Dataset entries
Segment Open

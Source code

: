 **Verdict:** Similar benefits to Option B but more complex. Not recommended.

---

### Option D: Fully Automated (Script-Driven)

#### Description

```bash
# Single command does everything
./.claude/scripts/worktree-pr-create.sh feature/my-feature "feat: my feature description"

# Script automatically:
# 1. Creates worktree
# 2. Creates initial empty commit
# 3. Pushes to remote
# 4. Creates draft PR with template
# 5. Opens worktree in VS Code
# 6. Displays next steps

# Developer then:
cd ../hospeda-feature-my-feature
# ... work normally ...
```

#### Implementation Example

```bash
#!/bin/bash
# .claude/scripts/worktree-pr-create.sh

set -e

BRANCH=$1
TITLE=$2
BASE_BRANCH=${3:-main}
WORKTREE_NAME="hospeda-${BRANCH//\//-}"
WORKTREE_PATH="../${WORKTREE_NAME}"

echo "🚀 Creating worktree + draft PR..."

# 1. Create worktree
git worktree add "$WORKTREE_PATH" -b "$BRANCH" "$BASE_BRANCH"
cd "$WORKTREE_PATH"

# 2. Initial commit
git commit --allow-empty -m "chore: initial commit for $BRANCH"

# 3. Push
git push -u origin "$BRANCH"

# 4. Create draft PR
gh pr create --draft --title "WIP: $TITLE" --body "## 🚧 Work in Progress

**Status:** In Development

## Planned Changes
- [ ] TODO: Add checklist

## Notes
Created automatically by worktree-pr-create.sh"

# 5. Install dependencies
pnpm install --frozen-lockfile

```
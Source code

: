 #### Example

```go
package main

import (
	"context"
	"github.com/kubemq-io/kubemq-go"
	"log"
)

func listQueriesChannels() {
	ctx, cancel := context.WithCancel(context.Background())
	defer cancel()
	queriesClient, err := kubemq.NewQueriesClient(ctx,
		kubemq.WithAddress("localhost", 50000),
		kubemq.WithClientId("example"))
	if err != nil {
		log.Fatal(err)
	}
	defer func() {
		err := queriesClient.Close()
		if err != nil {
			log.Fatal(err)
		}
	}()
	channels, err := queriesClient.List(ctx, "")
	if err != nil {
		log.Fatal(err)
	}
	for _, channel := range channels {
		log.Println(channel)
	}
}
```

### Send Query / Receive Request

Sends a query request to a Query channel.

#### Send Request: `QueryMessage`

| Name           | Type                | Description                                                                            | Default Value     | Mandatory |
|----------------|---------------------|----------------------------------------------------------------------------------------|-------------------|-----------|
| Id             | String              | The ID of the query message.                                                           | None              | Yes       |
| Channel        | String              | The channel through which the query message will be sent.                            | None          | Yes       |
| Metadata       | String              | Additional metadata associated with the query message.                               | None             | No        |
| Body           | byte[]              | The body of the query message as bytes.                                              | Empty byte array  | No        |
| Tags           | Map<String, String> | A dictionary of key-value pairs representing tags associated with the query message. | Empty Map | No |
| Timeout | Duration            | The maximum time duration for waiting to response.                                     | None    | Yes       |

Segment Closed

## About this exercise
Scan the lines above for the word "func" and copy every one where it occurs.

## Solution to this exercise
func listQueriesChannels() {
	defer func() {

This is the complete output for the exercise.